Novos rumos da psiquiatria e sua influência na clínica e na pesquisa

Entender os rumos da psiquiatria americana é fundamental para entender a tendência que afeta a pratica clínica no mundo todo. O texto do psicanalista Marcelo Veras, publicado no blog da Subversos, explica bem as consequências que as políticas de saúde trazem para a clínica.  
Submundos
O que podemos esperar da troca do mais alto posto da psiquiatria americana, a direção do National Institut of Mental Health (NIMH)? Por treze anos a entidade foi comandada pelo notório Dr. Thomas Insel. Insel ganhou repercussão mundial quando a esperada quinta edição do DSM, que vinha sendo organizada pela Associação de Psiquiatria Americana, não foi referendada pelo NIMH no exato momento de seu lançamento. O DSM5 foi elaborado em meio a grandes polêmicas e resistências, principalmente quando o mundo descobriu o alto grau de comprometimento dos psiquiatras responsáveis com a indústria farmacêutica. Quando o NIMH desautorizou o DSM5 muitos comemoraram, pois a expectativa era de um manual ainda mais repleto de transtornos, aumentando enormemente o que poderia ser considerado uma patologia mental. Contudo, como chamou atenção Eric Laurent, em um artigo escrito logo após o anúncio do NIMH, não haveria muito o que comemorar, já que a crítica de Insel era precisamente que o DSM5 não era suficientemente “científico”, deixando entrever que o futuro da psiquiatria seria seu desaparecimento no oceano das pesquisas em neurociências[1].

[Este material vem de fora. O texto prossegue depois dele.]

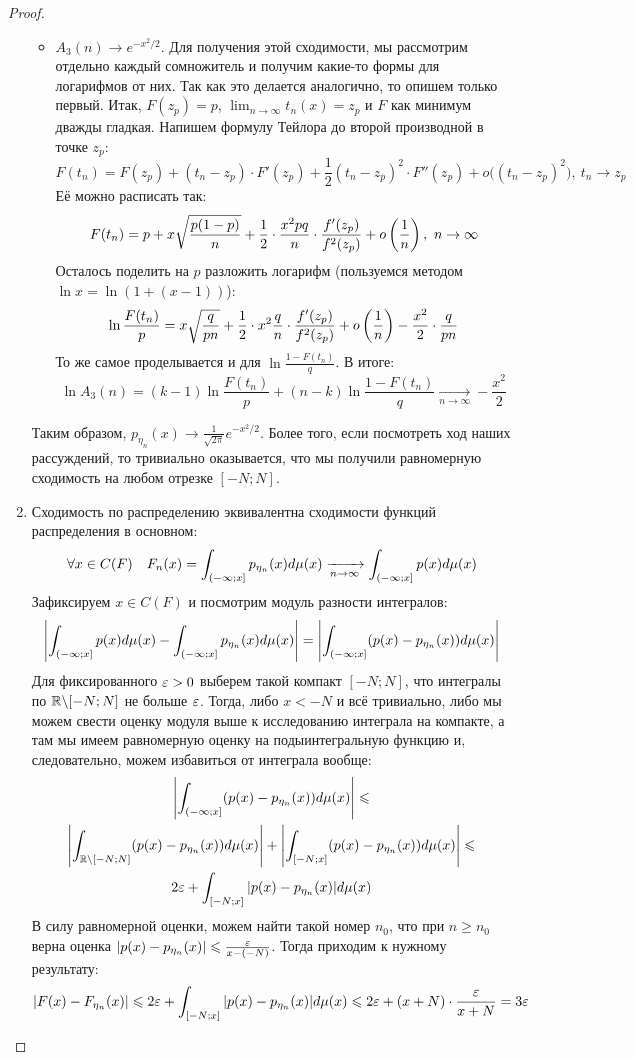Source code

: \begin{proof}
\begin{enumerate}
\begin{itemize}
			\item $A_3(n) \to e^{-x^2 / 2}$. Для получения этой сходимости, мы рассмотрим отдельно каждый сомножитель и получим какие-то формы для логарифмов от них. Так как это делается аналогично, то опишем только первый. Итак, $F(z_p) = p$, $\lim_{n \to \infty} t_n(x) = z_p$ и $F$ как минимум дважды гладкая. Напишем формулу Тейлора до второй производной в точке $z_p$:
			\[
				F(t_n) = F(z_p) + (t_n - z_p) \cdot F'(z_p) + \frac{1}{2}(t_n - z_p)^2 \cdot F''(z_p) + o\big((t_n - z_p)^2\big),\ t_n \to z_p
			\]
			Её можно расписать так:
			\[
				F(t_n) = p + x\sqrt{\frac{p(1 - p)}{n}} + \frac{1}{2} \cdot \frac{x^2pq}{n} \cdot \frac{f'(z_p)}{f^2(z_p)} + o\left(\frac{1}{n}\right),\ n \to \infty
			\]
			Осталось поделить на $p$ разложить логарифм (пользуемся методом $\ln x = \ln(1 + (x - 1))$):
			\[
				\ln \frac{F(t_n)}{p} = x\sqrt{\frac{q}{pn}} + \frac{1}{2} \cdot x^2\frac{q}{n} \cdot \frac{f'(z_p)}{f^2(z_p)} + o\left(\frac{1}{n}\right) - \frac{x^2}{2} \cdot \frac{q}{pn}
			\]
			То же самое проделывается и для $\ln \frac{1 - F(t_n)}{q}$. В итоге:
			\[
				\ln A_3(n) = (k - 1)\ln \frac{F(t_n)}{p} + (n - k)\ln \frac{1 - F(t_n)}{q} \xrightarrow[n \to \infty]{} -\frac{x^2}{2}
			\]
		\end{itemize}
		Таким образом, $p_{\eta_n}(x) \to \frac{1}{\sqrt{2\pi}} e^{-x^2 / 2}$. Более того, если посмотреть ход наших рассуждений, то тривиально оказывается, что мы получили равномерную сходимость на любом отрезке $[-N; N]$.
		
		\item Сходимость по распределению эквивалентна сходимости функций распределения в основном:
		\[
			\forall x \in C(F)\quad F_n(x) = \int_{\left(-\infty; x\right]} p_{\eta_n}(x)d\mu(x) \xrightarrow[n \to \infty]{} \int_{\left(-\infty; x\right]} p(x)d\mu(x)
		\]
		Зафиксируем $x \in C(F)$ и посмотрим модуль разности интегралов:
		\[
			\left|\int_{\left(-\infty; x\right]} p(x)d\mu(x) - \int_{\left(-\infty; x\right]} p_{\eta_n}(x)d\mu(x)\right| = \left|\int_{\left(-\infty; x\right]} (p(x) - p_{\eta_n}(x))d\mu(x)\right|
		\]
		Для фиксированного $\varepsilon > 0$ выберем такой компакт $[-N; N]$, что интегралы по $\mathbb{R} \backslash [-N; N]$ не больше $\varepsilon$. Тогда, либо $x < -N$ и всё тривиально, либо мы можем свести оценку модуля выше к исследованию интеграла на компакте, а там мы имеем равномерную оценку на подыинтегральную функцию и, следовательно, можем избавиться от интеграла вообще:
		\begin{multline*}
			\left|\int_{\left(-\infty; x\right]} (p(x) - p_{\eta_n}(x))d\mu(x)\right| \leqslant
			\\
			\left|\int_{\mathbb{R} \backslash [-N; N]} (p(x) - p_{\eta_n}(x))d\mu(x)\right| + \left|\int_{[-N; x]} (p(x) - p_{\eta_n}(x))d\mu(x)\right| \leqslant
			\\
			2\varepsilon + \int_{[-N; x]} |p(x) - p_{\eta_n}(x)|d\mu(x)
		\end{multline*}
		В силу равномерной оценки, можем найти такой номер $n_0$, что при $n \ge n_0$ верна оценка $|p(x) - p_{\eta_n}(x)| \leqslant \frac{\varepsilon}{x - (-N)}$. Тогда приходим к нужному результату:
		\[
			\left|F(x) - F_{\eta_n}(x)\right| \leqslant 2\varepsilon + \int_{[-N; x]} |p(x) - p_{\eta_n}(x)|d\mu(x) \leqslant 2\varepsilon + (x + N) \cdot \frac{\varepsilon}{x + N} = 3\varepsilon
		\]
	\end{enumerate}
\end{proof}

As pesquisas translacionais
Efetivamente, a gestão Insel priorizou a neurociência e estrangulou progressivamente o orçamento para a pesquisa clínica. Afinal, com toda a crítica feita ao DSM, este era ainda um instrumento conectado à experiência clínica de profissionais que recebiam pacientes todos os dias. A partir de 2010, o NIMH instalou um novo critério para aprovação de pesquisas , chamado de RDC (Research Domain Criteria), que atrelava qualquer solicitação de financiamento à pesquisa translacional. O que é a Pesquisa Translacional? Trata-se de uma tendência mundial, crescente na pesquisa de doenças de todos os tipos, que visa agilizar a transferência de resultados da pesquisa básica à pesquisa clínica, afim de produzir benefícios para a comunidade como um todo. Em princípio a ideia é muito boa, pois visa reduzir o hiato entre a ciência pura e a prática clínica. As pesquisas translacionais no caso da psiquiatria envolvem sempre, em uma mesma pesquisa, tanto os genes, moléculas produzidas, células, e circuitos cerebrais, quanto o comportamento e os resultados clínicos obtidos.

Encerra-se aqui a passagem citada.